For example, with reference to FIG. 2, a given inquiring entity 202 in the core dataset may be described by a plurality of attributes. For illustrative purposes, the attributes are demonstrated as shapes (e.g., square, circle, triangle), and the inquiring entity 202 and candidate entities 204 are illustrated as individuals (e.g, individual people). Each candidate entity 204 in the additional dataset may be compared to the inquiring entity 202 using the matching algorithm. For illustrative purposes, only 4 candidate entities are demonstrated in the additional dataset, however, the dataset may comprise an unlimited number of candidate entities, and in some embodiments, each candidate entity in the additional dataset may be compared to the inquiring entity of the core dataset. Each of the 4 illustrated candidate entities 204 in the additional dataset may be described by attributes in common with the inquiring entity 202. For example, the common attributes may be at least gender, age, and occupation. Each unique characteristic of the inquiring entity 202 and candidate entities 204 with relation to the three or more attributes may contribute to the similarity score determined using the matching method.

For example, the inquiring entity 202 of interest may be a female educator within the age of 18-25. The first candidate entity 204 may be a male educator in the age range of 18-25, the second candidate entity may be a female educator in the age range of 18-25, the third candidate entity may be a male student in the age range of 10-15, and the fourth candidate entity 204 may be a male accountant in the age range of 50-60. Thus, the four candidate entities 204 in comparison to the inquiring entity 202 may be assigned similarity scores of 0.75, 0.9, 0.6, and 0.4, respectively. In some embodiments, the second candidate entity in the additional dataset may be selected as the only match to the target entity 202 of the four illustrated candidate entities because the entity 204 satisfies the criteria (e.g., similarity score is above a threshold).
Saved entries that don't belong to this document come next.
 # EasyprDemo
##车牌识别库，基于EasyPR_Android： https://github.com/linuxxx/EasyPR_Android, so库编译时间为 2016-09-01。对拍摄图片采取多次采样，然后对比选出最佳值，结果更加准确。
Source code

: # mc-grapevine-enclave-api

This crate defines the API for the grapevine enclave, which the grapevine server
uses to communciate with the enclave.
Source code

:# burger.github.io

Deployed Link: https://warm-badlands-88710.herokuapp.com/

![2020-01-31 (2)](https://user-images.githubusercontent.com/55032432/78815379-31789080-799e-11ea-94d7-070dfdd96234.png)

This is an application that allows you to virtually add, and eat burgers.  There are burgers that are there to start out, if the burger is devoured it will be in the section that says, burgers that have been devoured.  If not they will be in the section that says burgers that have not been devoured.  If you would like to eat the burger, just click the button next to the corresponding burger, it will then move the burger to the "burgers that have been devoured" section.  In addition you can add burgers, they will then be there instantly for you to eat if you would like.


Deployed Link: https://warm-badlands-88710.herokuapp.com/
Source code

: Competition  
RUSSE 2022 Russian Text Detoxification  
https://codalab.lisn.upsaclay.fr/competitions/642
In some embodiments, additional attributes that may differ between the inquiring entity 202 and each of the candidate entities 204 may additionally contribute to the similarity score, and are not illustrated in FIG. 2 for simplicity.

Thus, the attribute data associated with the second candidate entity 204 in the additional dataset may be associated with the attribute data describing the inquiring entity 202 in the core dataset to generate a merged dataset. For example, the attribute data of the inquiring entity 202 and the second candidate entity 204 may be aggregated to a new dataset. In some embodiments, the attribute data of second candidate entity 204 may be added to the existing core dataset.

Returning to FIG. 1A, at step 126, each of the selected matches may be evaluated to determine whether the user's needs are fulfilled. For example, the system may analyze similarity score data using one or more rulesets and/or models to determine whether one or more satisfaction criteria are met. In some embodiments, satisfaction criteria may include the number of matches with similarity scores above a predefined threshold. Users may also evaluate the matching at each common attribute for each selected match to determine whether the common attributes provide appropriate contributions to the determined similarity scores. In the instance the user's needs are not satisfied, one or more settings of the digital twin-based matching algorithm may be modified at step 128. For example, one or more of the parameters described above related to the distance-based score, weight influence score, and matching score may be modified, and the method may be repeated to determine one or more new matches between the core dataset and the additional dataset. In some embodiments, the method with which one or more of the distance-based score, weight influence score, and matching score may be revised.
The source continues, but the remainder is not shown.